Task brief
Copy out all the lines in the records that include the word "texttt".

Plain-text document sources
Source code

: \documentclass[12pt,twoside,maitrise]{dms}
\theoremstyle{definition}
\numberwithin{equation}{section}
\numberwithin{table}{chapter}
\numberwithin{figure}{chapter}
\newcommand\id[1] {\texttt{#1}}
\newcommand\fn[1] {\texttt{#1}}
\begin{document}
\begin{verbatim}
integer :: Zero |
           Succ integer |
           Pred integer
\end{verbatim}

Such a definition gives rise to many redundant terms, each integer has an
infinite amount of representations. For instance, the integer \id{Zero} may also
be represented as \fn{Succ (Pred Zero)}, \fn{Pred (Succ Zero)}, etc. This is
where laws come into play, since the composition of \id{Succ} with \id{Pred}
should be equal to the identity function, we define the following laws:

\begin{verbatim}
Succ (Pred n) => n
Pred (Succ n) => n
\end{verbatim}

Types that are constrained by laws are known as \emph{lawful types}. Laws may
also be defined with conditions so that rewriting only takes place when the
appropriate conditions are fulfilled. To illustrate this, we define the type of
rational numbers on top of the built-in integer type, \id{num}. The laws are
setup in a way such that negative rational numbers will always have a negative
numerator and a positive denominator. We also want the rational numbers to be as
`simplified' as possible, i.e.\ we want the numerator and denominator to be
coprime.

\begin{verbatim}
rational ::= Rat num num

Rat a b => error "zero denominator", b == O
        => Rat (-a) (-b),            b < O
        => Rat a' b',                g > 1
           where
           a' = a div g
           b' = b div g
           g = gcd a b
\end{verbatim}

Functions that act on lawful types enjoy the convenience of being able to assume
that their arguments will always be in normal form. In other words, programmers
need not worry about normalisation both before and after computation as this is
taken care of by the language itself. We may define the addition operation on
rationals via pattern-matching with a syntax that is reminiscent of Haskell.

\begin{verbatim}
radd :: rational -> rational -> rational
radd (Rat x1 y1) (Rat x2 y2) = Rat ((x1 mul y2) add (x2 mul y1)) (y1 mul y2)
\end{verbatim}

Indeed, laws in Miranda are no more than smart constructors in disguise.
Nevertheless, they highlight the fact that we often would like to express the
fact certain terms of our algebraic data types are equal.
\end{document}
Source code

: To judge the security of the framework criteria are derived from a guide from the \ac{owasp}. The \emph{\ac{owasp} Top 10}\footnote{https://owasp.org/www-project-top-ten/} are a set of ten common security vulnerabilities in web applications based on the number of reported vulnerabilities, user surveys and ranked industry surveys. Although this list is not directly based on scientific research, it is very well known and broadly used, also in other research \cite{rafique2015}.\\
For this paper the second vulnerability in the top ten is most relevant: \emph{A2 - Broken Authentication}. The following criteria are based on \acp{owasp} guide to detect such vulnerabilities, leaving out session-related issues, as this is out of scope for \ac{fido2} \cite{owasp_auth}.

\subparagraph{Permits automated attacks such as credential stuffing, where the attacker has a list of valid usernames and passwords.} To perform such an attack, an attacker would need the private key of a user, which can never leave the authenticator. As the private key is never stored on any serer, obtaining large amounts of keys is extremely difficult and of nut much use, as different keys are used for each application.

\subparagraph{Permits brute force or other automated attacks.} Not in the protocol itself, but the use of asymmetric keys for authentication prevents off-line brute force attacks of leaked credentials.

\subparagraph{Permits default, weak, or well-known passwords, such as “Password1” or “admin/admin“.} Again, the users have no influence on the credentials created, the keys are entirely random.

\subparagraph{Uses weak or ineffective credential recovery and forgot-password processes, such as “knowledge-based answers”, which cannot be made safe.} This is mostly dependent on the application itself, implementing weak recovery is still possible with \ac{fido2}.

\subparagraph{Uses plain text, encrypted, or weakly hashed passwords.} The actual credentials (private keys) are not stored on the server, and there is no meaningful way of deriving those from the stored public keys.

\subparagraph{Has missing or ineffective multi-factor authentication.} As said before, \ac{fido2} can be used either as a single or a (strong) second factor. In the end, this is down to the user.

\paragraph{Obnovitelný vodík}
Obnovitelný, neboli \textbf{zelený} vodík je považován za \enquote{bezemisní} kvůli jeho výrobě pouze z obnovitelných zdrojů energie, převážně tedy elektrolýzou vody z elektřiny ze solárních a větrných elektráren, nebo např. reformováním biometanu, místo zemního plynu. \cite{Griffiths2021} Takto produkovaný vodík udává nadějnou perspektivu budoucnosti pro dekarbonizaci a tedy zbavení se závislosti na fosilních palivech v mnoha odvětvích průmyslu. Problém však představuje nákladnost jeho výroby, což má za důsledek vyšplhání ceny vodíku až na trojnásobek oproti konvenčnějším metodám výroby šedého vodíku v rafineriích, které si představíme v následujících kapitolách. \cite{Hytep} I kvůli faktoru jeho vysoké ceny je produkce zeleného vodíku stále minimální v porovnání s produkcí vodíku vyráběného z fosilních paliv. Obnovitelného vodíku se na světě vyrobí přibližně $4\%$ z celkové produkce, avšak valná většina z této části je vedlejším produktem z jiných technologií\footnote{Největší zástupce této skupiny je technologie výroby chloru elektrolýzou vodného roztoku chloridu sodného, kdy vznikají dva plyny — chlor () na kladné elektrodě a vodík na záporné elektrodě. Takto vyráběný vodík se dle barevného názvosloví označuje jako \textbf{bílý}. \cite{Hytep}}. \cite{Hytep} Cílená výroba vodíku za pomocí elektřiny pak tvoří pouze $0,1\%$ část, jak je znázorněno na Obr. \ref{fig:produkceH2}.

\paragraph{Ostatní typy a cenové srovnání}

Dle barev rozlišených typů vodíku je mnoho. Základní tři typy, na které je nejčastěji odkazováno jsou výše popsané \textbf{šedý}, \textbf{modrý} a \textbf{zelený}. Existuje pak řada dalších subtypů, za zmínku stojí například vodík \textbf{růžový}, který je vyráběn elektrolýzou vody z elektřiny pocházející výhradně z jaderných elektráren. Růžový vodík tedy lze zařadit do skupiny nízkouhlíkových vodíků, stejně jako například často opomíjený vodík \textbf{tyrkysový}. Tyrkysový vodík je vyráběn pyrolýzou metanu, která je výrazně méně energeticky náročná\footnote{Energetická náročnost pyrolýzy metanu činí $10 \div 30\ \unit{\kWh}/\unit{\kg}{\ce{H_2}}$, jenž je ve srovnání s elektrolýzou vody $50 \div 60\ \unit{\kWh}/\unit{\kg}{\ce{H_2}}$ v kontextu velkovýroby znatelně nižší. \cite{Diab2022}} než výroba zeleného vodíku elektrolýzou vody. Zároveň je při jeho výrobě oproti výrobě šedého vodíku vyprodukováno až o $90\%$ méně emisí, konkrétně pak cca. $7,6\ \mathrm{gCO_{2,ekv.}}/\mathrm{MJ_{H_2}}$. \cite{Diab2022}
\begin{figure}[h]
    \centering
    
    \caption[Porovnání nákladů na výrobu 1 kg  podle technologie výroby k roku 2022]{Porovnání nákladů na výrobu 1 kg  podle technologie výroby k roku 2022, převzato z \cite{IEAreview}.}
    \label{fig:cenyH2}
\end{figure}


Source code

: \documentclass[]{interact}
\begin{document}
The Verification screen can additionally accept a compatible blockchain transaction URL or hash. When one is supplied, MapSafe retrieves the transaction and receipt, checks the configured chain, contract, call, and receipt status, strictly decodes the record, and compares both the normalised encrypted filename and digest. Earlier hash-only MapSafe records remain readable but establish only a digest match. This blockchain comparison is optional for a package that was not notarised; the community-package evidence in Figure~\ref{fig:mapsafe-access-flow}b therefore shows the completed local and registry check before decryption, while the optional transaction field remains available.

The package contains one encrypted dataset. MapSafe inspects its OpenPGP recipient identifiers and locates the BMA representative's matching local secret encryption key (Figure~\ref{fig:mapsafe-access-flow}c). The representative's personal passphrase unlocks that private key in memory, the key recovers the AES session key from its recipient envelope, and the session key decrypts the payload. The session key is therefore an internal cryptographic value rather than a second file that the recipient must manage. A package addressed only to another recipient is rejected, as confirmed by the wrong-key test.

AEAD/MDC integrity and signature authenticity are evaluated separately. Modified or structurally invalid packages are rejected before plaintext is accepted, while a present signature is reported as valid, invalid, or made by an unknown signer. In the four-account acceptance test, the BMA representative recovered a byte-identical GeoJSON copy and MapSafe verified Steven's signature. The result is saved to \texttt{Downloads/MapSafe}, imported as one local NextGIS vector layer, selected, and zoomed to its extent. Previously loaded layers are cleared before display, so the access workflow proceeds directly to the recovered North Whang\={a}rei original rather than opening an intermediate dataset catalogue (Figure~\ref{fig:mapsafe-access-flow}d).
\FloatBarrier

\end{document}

Answer area
\newcommand\id[1] {\texttt{#1}}
\newcommand\fn[1] {\texttt{#1}}
AEAD/MDC integrity and signature authenticity are evaluated separately. Modified or structurally invalid packages are rejected before plaintext is accepted, while a present signature is reported as valid, invalid, or made by an unknown signer. In the four-account acceptance test, the BMA representative recovered a byte-identical GeoJSON copy and MapSafe verified Steven's signature. The result is saved to \texttt{Downloads/MapSafe}, imported as one local NextGIS vector layer, selected, and zoomed to its extent. Previously loaded layers are cleared before display, so the access workflow proceeds directly to the recovered North Whang\={a}rei original rather than opening an intermediate dataset catalogue (Figure~\ref{fig:mapsafe-access-flow}d).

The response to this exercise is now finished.